What to do: Which lines run from the line containing "- untracked" through the end of the records below? Reproduce them exactly, and nothing else.

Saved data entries
◇ ◇ ◇ ◇ ◇ ◇ ◇

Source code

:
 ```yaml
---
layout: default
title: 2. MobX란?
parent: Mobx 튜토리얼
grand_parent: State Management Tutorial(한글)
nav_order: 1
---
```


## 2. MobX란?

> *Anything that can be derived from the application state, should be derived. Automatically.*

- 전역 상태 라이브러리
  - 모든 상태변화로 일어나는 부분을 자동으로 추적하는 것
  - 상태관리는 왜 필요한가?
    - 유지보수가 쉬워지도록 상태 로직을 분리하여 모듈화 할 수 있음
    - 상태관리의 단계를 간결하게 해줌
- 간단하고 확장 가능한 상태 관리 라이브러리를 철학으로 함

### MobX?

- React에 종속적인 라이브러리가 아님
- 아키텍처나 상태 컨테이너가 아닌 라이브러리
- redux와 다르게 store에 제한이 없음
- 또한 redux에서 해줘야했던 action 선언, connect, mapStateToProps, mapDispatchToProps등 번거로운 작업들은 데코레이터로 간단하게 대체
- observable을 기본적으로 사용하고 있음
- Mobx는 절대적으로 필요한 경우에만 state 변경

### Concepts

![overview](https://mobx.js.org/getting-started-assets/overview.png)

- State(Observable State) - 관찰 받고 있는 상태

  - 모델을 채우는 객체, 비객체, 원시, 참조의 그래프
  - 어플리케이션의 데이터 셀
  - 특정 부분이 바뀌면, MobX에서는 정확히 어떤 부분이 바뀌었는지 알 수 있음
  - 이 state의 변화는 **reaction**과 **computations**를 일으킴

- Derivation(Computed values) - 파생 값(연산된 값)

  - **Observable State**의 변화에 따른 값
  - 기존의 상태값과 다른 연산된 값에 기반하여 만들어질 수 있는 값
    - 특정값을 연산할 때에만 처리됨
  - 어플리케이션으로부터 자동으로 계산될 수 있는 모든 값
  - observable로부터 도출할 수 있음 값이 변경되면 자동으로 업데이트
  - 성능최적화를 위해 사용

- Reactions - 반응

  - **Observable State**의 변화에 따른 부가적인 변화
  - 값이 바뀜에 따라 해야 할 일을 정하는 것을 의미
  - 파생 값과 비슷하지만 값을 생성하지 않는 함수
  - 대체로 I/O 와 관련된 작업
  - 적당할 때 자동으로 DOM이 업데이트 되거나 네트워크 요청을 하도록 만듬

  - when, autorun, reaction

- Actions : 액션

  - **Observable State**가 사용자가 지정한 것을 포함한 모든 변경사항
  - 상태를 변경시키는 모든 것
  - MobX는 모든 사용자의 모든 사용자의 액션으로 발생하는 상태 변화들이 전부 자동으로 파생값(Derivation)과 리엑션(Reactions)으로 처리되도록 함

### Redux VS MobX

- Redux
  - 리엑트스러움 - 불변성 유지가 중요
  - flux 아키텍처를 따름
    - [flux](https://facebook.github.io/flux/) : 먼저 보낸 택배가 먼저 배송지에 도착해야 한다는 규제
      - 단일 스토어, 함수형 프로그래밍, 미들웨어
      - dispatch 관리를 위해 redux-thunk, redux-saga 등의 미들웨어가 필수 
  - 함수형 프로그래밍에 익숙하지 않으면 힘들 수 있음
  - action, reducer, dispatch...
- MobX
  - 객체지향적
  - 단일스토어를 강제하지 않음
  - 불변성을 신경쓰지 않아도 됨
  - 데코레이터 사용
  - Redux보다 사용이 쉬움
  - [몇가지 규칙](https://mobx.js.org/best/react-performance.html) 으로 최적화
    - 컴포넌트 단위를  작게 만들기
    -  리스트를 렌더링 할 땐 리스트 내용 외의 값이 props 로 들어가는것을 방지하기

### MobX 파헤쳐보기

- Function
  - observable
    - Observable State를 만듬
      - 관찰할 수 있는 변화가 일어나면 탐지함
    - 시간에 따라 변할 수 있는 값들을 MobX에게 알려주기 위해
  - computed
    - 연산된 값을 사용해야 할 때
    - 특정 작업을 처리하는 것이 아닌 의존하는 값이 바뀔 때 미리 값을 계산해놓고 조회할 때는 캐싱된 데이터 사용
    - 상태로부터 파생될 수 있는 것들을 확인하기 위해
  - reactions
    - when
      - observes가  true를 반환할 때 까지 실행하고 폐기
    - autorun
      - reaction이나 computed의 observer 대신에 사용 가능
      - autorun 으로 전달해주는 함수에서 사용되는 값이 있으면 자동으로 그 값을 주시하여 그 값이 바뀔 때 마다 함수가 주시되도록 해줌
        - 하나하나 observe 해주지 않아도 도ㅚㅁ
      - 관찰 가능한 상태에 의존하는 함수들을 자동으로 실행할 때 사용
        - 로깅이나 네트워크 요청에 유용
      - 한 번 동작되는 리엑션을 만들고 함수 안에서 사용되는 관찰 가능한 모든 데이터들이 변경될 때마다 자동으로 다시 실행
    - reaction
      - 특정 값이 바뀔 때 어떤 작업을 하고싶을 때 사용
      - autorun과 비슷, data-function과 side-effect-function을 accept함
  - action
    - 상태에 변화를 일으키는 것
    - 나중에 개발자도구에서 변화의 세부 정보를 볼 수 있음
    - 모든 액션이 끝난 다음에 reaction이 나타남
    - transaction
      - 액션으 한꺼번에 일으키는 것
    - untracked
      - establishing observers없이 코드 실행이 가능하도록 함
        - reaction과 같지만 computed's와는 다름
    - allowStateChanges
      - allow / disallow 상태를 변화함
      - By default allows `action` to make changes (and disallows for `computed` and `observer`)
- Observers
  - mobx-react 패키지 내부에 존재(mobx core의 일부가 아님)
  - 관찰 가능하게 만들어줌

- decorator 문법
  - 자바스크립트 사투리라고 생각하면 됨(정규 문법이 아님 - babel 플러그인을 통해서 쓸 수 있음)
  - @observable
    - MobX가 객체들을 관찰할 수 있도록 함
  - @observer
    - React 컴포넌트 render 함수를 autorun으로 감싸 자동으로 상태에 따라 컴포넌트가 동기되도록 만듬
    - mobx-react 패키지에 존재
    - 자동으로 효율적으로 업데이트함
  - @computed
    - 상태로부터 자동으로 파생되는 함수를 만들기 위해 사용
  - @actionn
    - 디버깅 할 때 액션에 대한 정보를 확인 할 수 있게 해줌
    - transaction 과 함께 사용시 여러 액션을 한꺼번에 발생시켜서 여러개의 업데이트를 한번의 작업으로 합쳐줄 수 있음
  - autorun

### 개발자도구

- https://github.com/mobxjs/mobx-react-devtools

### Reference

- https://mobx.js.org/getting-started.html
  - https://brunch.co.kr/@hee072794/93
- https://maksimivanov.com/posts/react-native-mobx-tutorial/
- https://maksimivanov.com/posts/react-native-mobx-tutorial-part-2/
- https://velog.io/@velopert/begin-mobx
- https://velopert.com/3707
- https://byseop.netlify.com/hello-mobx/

◇ ◇ ◇ ◇ ◇ ◇ ◇

Solution:
    - untracked
      - establishing observers없이 코드 실행이 가능하도록 함
        - reaction과 같지만 computed's와는 다름
    - allowStateChanges
      - allow / disallow 상태를 변화함
      - By default allows `action` to make changes (and disallows for `computed` and `observer`)
- Observers
  - mobx-react 패키지 내부에 존재(mobx core의 일부가 아님)
  - 관찰 가능하게 만들어줌

- decorator 문법
  - 자바스크립트 사투리라고 생각하면 됨(정규 문법이 아님 - babel 플러그인을 통해서 쓸 수 있음)
  - @observable
    - MobX가 객체들을 관찰할 수 있도록 함
  - @observer
    - React 컴포넌트 render 함수를 autorun으로 감싸 자동으로 상태에 따라 컴포넌트가 동기되도록 만듬
    - mobx-react 패키지에 존재
    - 자동으로 효율적으로 업데이트함
  - @computed
    - 상태로부터 자동으로 파생되는 함수를 만들기 위해 사용
  - @actionn
    - 디버깅 할 때 액션에 대한 정보를 확인 할 수 있게 해줌
    - transaction 과 함께 사용시 여러 액션을 한꺼번에 발생시켜서 여러개의 업데이트를 한번의 작업으로 합쳐줄 수 있음
  - autorun

### 개발자도구

- https://github.com/mobxjs/mobx-react-devtools

### Reference

- https://mobx.js.org/getting-started.html
  - https://brunch.co.kr/@hee072794/93
- https://maksimivanov.com/posts/react-native-mobx-tutorial/
- https://maksimivanov.com/posts/react-native-mobx-tutorial-part-2/
- https://velog.io/@velopert/begin-mobx
- https://velopert.com/3707
- https://byseop.netlify.com/hello-mobx/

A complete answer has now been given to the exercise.